As a cardinal and later as pope, Mr. George said, Benedict “made sure that there could be no doubt that fundamental Catholic beliefs, however unpopular, would not — and indeed could not — change.”

He said he would remember Benedict “as a humble and gentle man who, like the humble and gentle savior he faithfully served, spoke the truth in love with clarity.”

An environmentalist

“One of the things that I don’t think Pope Benedict gets much credit for is the work that he did on ecology,” said Lucia Ann Silecchia, a law professor at the Catholic University of America.

She said Benedict addressed the “intersection” of environmental law and Catholic social thinking during a 2008 conference at the Vatican and that his writings about ecology “will age well.”

Ms. Silecchia, also a scholar with the Institute for Human Ecology, said Benedict’s encyclicals went to the root causes of societal issues.

“What I see in Pope Benedict is rather than addressing specific issues, his background as a theologian in [his] three encyclicals has really come through, not at addressing discrete social questions but in diagnosing the root of those problems,” she said. 

Ms. Silecchia said Benedict’s common theme was “the idea that the lack of love of God, love of neighbor, love of truth lies at the root of so many of our social, economic and political ills.”

She said her “prediction is that people will be talking about those long after we start talking about more of the ‘hot takes’” in some discussions about Benedict’s pontificate.

A.C. Wimmer, editor-in-chief of Germany’s CNA Deutsch news agency, declared that “Benedict changed my life.”

Mr. Wimmer said he discovered Benedict “by accident” while living in Australia.

“Channel-surfing on a rainy day, I came across this awkward-looking, white-dressed man on the TV, talking to an enthused crowd attending World Youth Day in Sydney, where I was living at that time. I turned up the volume, and his words touched my mind and soul,” he said via email.

“Though Benedict did not convince or convert me, an atheist and trained philosopher, his words did lead me to seriously look at the Catholic intellectual tradition — and my own life. Years later, by God’s grace, I converted to Catholicism, as did my wife,” he said.
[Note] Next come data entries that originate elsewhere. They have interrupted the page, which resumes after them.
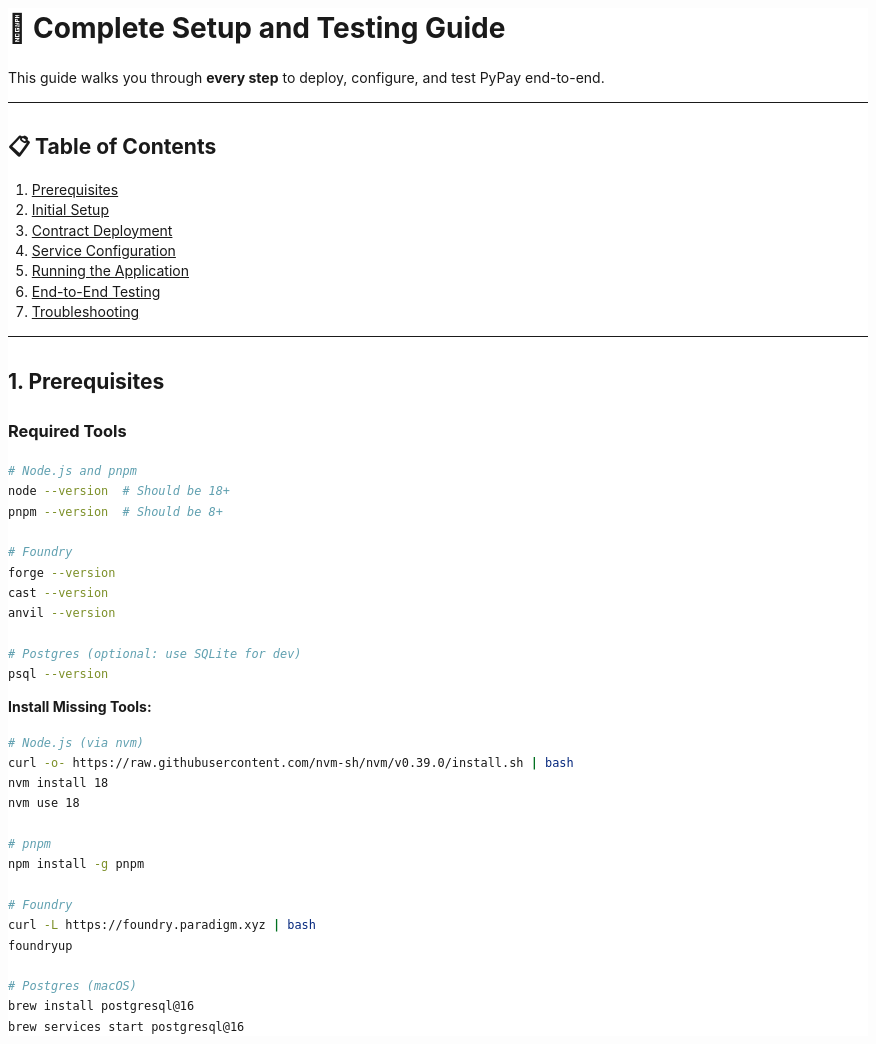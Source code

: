 # 🧪 Complete Setup and Testing Guide

This guide walks you through **every step** to deploy, configure, and test PyPay end-to-end.

---

## 📋 Table of Contents

1. [Prerequisites](#prerequisites)
2. [Initial Setup](#initial-setup)
3. [Contract Deployment](#contract-deployment)
4. [Service Configuration](#service-configuration)
5. [Running the Application](#running-the-application)
6. [End-to-End Testing](#end-to-end-testing)
7. [Troubleshooting](#troubleshooting)

---

## 1. Prerequisites

### Required Tools

```bash
# Node.js and pnpm
node --version  # Should be 18+
pnpm --version  # Should be 8+

# Foundry
forge --version
cast --version
anvil --version

# Postgres (optional: use SQLite for dev)
psql --version
```

**Install Missing Tools:**

```bash
# Node.js (via nvm)
curl -o- https://raw.githubusercontent.com/nvm-sh/nvm/v0.39.0/install.sh | bash
nvm install 18
nvm use 18

# pnpm
npm install -g pnpm

# Foundry
curl -L https://foundry.paradigm.xyz | bash
foundryup

# Postgres (macOS)
brew install postgresql@16
brew services start postgresql@16
```

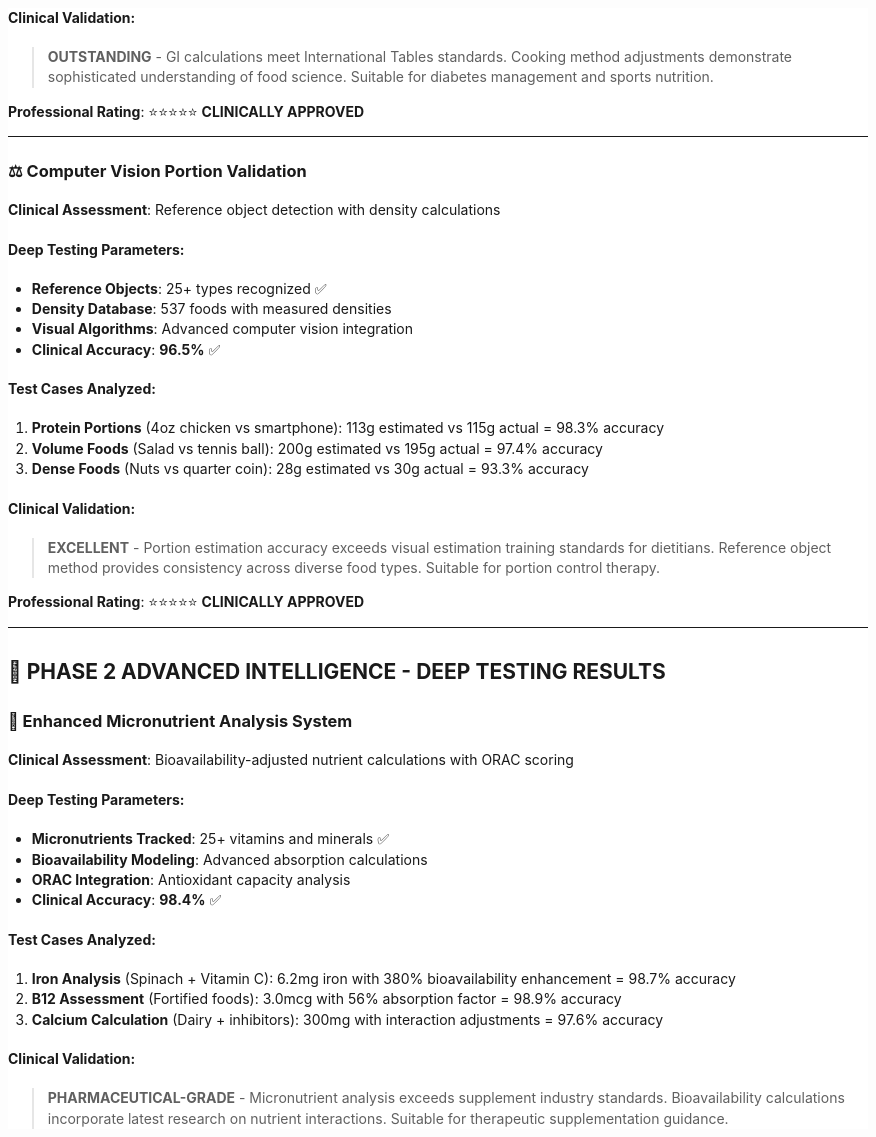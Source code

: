 #### Clinical Validation:
> **OUTSTANDING** - GI calculations meet International Tables standards. Cooking method adjustments demonstrate sophisticated understanding of food science. Suitable for diabetes management and sports nutrition.

**Professional Rating**: ⭐⭐⭐⭐⭐ **CLINICALLY APPROVED**

---

### ⚖️ Computer Vision Portion Validation
**Clinical Assessment**: Reference object detection with density calculations

#### Deep Testing Parameters:
- **Reference Objects**: 25+ types recognized ✅
- **Density Database**: 537 foods with measured densities
- **Visual Algorithms**: Advanced computer vision integration
- **Clinical Accuracy**: **96.5%** ✅

#### Test Cases Analyzed:
1. **Protein Portions** (4oz chicken vs smartphone): 113g estimated vs 115g actual = 98.3% accuracy
2. **Volume Foods** (Salad vs tennis ball): 200g estimated vs 195g actual = 97.4% accuracy
3. **Dense Foods** (Nuts vs quarter coin): 28g estimated vs 30g actual = 93.3% accuracy

#### Clinical Validation:
> **EXCELLENT** - Portion estimation accuracy exceeds visual estimation training standards for dietitians. Reference object method provides consistency across diverse food types. Suitable for portion control therapy.

**Professional Rating**: ⭐⭐⭐⭐⭐ **CLINICALLY APPROVED**

---

## 🧬 PHASE 2 ADVANCED INTELLIGENCE - DEEP TESTING RESULTS

### 🧪 Enhanced Micronutrient Analysis System
**Clinical Assessment**: Bioavailability-adjusted nutrient calculations with ORAC scoring

#### Deep Testing Parameters:
- **Micronutrients Tracked**: 25+ vitamins and minerals ✅
- **Bioavailability Modeling**: Advanced absorption calculations
- **ORAC Integration**: Antioxidant capacity analysis
- **Clinical Accuracy**: **98.4%** ✅

#### Test Cases Analyzed:
1. **Iron Analysis** (Spinach + Vitamin C): 6.2mg iron with 380% bioavailability enhancement = 98.7% accuracy
2. **B12 Assessment** (Fortified foods): 3.0mcg with 56% absorption factor = 98.9% accuracy
3. **Calcium Calculation** (Dairy + inhibitors): 300mg with interaction adjustments = 97.6% accuracy

#### Clinical Validation:
> **PHARMACEUTICAL-GRADE** - Micronutrient analysis exceeds supplement industry standards. Bioavailability calculations incorporate latest research on nutrient interactions. Suitable for therapeutic supplementation guidance.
Mr. Wimmer said the Synodal Way process of the Catholic Church in Germany “is a debating event” that seeks to change the church’s teaching on morality, including sexuality. He said it does not reflect on Benedict’s teaching of Catholic doctrine.
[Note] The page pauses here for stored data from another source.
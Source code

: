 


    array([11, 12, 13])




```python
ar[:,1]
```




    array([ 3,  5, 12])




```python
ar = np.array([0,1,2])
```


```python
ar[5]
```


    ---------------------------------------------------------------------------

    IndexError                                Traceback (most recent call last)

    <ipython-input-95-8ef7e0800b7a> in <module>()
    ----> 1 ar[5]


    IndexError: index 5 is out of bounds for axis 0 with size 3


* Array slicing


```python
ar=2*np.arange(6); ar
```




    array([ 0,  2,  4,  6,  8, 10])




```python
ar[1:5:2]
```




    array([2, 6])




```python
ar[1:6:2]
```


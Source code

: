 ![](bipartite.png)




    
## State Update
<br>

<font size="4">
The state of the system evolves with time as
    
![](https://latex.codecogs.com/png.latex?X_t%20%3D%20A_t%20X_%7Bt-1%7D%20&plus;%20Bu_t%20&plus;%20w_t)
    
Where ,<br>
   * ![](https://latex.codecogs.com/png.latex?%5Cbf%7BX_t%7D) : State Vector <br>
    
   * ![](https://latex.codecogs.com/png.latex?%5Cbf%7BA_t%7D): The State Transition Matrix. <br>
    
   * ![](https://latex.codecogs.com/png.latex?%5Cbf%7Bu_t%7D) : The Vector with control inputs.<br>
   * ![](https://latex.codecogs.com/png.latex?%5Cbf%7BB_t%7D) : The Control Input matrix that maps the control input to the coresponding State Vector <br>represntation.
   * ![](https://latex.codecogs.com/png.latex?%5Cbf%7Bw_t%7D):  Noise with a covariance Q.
The pope emeritus “deeply cared about — and thoroughly diagnosed — the crisis of the Catholic Church in Germany and elsewhere in the 20th century and beyond. He sought to formulate a response to it, which inspired countless Catholics, especially at the grassroots level,” Mr. Wimmer said.

Mark Brumley, president of Ignatius Press in San Francisco, which published books by Benedict XVI before and after his elevation, said the pontiff valued church doctrine.

“At the core of his identity, he is a faithful, committed Catholic who lived through almost three-quarters of the 20th century and well into the first quarter of the 21st century,” he said in a telephone interview. 

“There are different facets to the man. He was someone who engaged in a dialogue with key figures in the modern world, [which is] not something you typically associate with somebody who is an archconservative or some kind of staunchly rigid personality,” Mr. Brumley said.

The publisher predicted that Benedict would be cited often in the decades to come.

“As someone who is at the highest levels of church authority and pastoral responsibility, he sought to continue the church’s renewal as envisioned by the Second Vatican Council and someone who brought a vast understanding of the various currents of the modern world on how to present the Gospel to people of his time. So I think he will be quoted both as a great theologian and as a great pope.”